- [PROVIDED DATA]:
▼▼▼

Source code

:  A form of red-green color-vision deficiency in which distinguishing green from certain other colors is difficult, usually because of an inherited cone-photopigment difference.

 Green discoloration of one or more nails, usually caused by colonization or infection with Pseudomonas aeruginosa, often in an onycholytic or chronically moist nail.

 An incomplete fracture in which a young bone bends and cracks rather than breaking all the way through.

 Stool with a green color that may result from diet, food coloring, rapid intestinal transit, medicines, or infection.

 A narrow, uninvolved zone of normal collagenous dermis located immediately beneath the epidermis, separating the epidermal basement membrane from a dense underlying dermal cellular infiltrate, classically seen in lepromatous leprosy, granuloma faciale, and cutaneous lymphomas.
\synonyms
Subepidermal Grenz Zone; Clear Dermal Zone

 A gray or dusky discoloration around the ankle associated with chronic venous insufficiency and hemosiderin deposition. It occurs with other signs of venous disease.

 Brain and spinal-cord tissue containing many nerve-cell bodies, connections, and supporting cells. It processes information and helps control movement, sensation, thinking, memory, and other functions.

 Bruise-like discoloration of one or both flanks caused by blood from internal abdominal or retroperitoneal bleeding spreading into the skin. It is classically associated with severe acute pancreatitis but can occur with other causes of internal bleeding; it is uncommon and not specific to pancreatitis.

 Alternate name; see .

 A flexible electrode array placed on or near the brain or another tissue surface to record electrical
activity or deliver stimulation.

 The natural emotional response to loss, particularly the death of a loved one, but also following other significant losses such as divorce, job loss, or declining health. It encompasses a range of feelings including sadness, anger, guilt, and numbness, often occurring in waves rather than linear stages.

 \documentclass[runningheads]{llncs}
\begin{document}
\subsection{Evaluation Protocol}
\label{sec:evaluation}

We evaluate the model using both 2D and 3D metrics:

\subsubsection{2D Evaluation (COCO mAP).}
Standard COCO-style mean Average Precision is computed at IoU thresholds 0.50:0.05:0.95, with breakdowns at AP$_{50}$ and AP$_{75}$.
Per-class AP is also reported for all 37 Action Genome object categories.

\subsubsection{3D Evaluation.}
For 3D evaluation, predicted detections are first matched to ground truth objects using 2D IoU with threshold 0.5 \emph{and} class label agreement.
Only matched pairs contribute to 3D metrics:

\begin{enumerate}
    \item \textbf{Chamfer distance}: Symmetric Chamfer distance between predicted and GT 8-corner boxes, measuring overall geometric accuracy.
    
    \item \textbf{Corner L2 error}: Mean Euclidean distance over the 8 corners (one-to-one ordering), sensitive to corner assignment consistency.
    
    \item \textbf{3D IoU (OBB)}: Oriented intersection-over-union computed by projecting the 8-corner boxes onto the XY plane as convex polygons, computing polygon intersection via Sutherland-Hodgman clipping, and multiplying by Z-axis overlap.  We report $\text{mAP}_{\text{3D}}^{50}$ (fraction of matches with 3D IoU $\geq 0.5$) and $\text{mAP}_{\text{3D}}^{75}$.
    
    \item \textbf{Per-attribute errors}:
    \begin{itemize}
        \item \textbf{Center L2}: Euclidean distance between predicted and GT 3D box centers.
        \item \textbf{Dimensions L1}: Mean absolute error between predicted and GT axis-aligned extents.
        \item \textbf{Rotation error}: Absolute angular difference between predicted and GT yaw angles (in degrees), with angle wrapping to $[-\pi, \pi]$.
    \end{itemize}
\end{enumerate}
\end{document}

▲▲▲

- [DESCRIPTION OF THE TASK]:
Transcribe the records above exactly, beginning at the line that contains "Subepidermal Grenz Zone; Clear Dermal Zone" and ending with the line that contains "Brain and spinal-cord", both included, and nothing else.

- [RESPONSE BOX]:
Subepidermal Grenz Zone; Clear Dermal Zone

 A gray or dusky discoloration around the ankle associated with chronic venous insufficiency and hemosiderin deposition. It occurs with other signs of venous disease.

 Brain and spinal-cord tissue containing many nerve-cell bodies, connections, and supporting cells. It processes information and helps control movement, sensation, thinking, memory, and other functions.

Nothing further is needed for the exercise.